Assume that $H$ is a $\mathbb K$-Hilbert space, $(x_n)_{n \ge 1}$ a sequence in $H$ and $x ∈ H$. Show that $x_n → x$ if and only if $x_n \to x$ weakly and $\Vert x_n \Vert → \Vert x \Vert$.
I'm trying to prove this statement. The $\Rightarrow$ is basically clear, since a strongly convergent sequence is also weakly convergent.

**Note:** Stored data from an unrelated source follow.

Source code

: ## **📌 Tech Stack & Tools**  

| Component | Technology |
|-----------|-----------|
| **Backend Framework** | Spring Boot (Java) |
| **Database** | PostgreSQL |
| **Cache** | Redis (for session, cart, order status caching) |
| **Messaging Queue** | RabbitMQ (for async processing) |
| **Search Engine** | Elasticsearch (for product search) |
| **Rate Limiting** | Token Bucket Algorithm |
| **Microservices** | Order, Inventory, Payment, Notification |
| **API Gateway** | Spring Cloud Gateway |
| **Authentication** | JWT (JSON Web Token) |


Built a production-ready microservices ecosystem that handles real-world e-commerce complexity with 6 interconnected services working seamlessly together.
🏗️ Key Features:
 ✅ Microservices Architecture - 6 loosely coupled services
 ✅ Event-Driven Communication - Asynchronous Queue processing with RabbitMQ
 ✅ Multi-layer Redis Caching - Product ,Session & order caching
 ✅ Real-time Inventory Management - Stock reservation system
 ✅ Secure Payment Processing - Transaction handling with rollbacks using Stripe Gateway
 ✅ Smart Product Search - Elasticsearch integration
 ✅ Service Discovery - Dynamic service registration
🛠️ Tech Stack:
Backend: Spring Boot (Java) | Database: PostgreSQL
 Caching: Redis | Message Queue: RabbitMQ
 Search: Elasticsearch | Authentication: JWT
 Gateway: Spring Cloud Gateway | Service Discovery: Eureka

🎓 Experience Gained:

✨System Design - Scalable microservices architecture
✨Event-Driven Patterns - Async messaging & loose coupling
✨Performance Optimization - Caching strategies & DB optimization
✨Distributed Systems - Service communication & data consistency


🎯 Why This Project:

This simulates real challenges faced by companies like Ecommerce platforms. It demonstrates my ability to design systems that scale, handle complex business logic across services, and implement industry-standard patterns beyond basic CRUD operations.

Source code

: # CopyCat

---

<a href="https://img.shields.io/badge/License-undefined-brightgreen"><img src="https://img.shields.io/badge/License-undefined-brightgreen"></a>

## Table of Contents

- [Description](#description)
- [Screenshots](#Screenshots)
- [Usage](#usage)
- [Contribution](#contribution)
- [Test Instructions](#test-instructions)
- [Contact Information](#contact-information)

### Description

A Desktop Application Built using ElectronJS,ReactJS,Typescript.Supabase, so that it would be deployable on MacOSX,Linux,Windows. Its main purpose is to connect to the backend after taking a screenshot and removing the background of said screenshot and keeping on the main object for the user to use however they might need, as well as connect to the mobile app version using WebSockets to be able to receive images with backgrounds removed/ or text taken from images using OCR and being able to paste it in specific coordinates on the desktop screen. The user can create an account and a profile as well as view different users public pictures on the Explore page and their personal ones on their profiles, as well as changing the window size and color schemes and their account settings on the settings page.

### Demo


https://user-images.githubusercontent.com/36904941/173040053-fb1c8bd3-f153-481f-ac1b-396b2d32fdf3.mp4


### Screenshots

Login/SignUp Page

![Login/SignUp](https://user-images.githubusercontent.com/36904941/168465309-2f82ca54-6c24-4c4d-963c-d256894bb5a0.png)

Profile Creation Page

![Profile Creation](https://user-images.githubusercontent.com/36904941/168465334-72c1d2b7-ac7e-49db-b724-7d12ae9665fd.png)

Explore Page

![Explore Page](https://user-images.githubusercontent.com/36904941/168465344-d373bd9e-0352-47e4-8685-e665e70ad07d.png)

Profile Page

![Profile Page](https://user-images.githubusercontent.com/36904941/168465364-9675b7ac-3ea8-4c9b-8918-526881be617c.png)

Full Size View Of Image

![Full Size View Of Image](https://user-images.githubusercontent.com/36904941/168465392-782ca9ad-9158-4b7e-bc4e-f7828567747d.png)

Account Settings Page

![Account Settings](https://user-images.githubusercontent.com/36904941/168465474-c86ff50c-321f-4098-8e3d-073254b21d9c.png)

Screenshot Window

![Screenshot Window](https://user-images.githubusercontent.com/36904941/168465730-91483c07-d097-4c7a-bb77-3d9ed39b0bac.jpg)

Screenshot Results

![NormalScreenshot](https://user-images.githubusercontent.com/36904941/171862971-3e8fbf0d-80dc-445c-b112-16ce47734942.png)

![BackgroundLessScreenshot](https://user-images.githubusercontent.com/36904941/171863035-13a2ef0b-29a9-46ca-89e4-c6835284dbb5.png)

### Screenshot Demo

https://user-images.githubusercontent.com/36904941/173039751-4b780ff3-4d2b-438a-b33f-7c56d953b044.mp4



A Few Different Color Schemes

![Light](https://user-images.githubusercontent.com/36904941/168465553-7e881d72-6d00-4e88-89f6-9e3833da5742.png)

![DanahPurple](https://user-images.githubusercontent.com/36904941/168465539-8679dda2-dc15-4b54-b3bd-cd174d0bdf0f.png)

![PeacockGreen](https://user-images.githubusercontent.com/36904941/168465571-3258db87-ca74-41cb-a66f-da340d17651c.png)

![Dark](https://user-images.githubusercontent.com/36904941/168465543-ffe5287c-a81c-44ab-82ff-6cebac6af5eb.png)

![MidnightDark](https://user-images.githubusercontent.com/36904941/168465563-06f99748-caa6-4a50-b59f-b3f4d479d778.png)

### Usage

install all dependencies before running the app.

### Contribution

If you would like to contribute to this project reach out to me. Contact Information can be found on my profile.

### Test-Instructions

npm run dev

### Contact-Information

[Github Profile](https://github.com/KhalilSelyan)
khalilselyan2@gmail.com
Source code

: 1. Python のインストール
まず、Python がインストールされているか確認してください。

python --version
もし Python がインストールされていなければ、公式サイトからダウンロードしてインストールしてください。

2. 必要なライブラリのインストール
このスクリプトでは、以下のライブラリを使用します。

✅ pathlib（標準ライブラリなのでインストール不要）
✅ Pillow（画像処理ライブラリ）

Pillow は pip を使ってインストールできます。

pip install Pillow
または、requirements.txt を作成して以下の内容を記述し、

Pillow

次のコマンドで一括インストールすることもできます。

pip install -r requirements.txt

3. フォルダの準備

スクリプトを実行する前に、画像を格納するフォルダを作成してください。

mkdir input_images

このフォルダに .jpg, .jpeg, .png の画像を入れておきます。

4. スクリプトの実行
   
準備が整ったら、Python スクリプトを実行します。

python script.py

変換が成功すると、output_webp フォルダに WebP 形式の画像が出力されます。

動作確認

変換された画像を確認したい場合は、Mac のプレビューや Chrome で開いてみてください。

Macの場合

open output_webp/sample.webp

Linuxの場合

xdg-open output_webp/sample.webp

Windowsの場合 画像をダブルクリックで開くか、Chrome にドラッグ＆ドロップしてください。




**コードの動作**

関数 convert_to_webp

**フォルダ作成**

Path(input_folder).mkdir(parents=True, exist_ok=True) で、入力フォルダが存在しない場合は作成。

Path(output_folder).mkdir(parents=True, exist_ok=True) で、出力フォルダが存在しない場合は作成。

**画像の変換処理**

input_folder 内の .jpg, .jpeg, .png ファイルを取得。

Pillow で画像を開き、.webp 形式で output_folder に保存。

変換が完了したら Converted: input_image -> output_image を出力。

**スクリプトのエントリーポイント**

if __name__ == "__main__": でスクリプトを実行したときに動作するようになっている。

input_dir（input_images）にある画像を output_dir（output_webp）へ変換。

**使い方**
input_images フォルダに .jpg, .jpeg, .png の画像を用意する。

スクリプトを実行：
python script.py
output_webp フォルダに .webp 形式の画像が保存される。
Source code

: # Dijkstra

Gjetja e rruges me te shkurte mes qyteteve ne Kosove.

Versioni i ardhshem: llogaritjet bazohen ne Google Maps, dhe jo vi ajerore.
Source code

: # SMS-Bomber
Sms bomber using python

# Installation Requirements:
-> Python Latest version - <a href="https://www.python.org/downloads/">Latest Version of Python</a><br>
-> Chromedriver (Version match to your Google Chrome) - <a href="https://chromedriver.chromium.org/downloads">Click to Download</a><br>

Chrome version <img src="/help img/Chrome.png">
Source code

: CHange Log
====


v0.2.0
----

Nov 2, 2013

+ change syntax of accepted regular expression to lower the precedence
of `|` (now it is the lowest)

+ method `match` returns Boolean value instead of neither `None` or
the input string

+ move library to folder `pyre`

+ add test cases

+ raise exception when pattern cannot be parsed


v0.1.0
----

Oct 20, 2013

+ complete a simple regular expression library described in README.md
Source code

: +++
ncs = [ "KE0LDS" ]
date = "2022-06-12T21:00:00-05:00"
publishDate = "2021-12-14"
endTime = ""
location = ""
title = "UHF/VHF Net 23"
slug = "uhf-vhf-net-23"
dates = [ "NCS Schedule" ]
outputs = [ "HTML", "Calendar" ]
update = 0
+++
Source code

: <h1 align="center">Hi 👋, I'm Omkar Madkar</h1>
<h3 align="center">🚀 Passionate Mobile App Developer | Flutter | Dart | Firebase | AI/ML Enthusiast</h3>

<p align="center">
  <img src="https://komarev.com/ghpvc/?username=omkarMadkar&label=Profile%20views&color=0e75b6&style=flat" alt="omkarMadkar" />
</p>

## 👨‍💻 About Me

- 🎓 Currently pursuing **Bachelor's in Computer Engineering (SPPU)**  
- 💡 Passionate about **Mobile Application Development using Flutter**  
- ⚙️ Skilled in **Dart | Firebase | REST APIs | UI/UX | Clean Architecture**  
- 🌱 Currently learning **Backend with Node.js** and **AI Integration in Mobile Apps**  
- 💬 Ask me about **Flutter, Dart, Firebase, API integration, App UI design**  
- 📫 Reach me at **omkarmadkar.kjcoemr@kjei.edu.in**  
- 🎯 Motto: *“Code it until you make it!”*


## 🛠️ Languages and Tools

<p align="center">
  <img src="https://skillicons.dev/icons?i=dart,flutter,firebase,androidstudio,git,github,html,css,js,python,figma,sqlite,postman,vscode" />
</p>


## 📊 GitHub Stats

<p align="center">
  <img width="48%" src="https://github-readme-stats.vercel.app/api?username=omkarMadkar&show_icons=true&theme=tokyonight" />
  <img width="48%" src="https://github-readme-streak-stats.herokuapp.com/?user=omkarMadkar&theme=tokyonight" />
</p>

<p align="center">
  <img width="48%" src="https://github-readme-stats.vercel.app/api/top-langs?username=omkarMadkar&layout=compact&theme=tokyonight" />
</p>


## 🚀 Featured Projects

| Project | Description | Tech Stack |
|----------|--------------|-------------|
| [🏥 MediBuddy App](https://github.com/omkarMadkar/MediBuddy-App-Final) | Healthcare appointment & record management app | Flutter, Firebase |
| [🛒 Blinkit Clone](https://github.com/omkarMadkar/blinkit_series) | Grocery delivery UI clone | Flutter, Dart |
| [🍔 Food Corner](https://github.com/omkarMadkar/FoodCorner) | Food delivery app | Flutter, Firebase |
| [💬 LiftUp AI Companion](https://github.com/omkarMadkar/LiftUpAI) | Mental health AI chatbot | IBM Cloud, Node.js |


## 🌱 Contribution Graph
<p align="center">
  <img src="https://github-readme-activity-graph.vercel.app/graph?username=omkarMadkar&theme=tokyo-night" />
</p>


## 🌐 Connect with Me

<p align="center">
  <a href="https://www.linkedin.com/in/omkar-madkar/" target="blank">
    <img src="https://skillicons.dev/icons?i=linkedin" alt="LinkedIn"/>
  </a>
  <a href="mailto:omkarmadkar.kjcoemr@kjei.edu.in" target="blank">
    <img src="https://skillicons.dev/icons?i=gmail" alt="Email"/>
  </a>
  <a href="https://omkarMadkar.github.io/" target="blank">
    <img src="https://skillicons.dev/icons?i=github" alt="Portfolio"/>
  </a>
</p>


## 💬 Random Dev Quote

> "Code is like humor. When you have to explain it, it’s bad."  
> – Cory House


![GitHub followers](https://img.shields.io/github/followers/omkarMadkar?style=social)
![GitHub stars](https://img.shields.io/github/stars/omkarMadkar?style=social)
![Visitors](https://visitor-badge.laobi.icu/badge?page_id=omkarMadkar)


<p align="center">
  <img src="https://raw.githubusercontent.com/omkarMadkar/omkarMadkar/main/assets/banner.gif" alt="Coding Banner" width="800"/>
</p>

But how can I show the other direction $\Leftarrow$ ?
To show that $x_n\to x$, you must show that $||x_n-x||\to 0$ as $n\to\infty$. Since $x_n\to x$ weakly, we know that $$\langle x_n,y\rangle \to \langle x,y\rangle$$ for all $y\in H$, so in particular $\langle x_n,x\rangle\to\langle x,x\rangle$. Hence $$\langle x,x_n\rangle=\overline{\langle x_n,x\rangle}\to\overline{\langle x,x\rangle}=\langle x,x\rangle$$ as well.
Therefore $$ ||x_n-x||^2=\langle x_n-x,x_n-x\rangle=||x_n||^2-\langle x_n,x\rangle-\langle x,x_n\rangle +||x||^2\to 2||x||^2-2\langle x,x\rangle=0$$ so $x_n\to x$.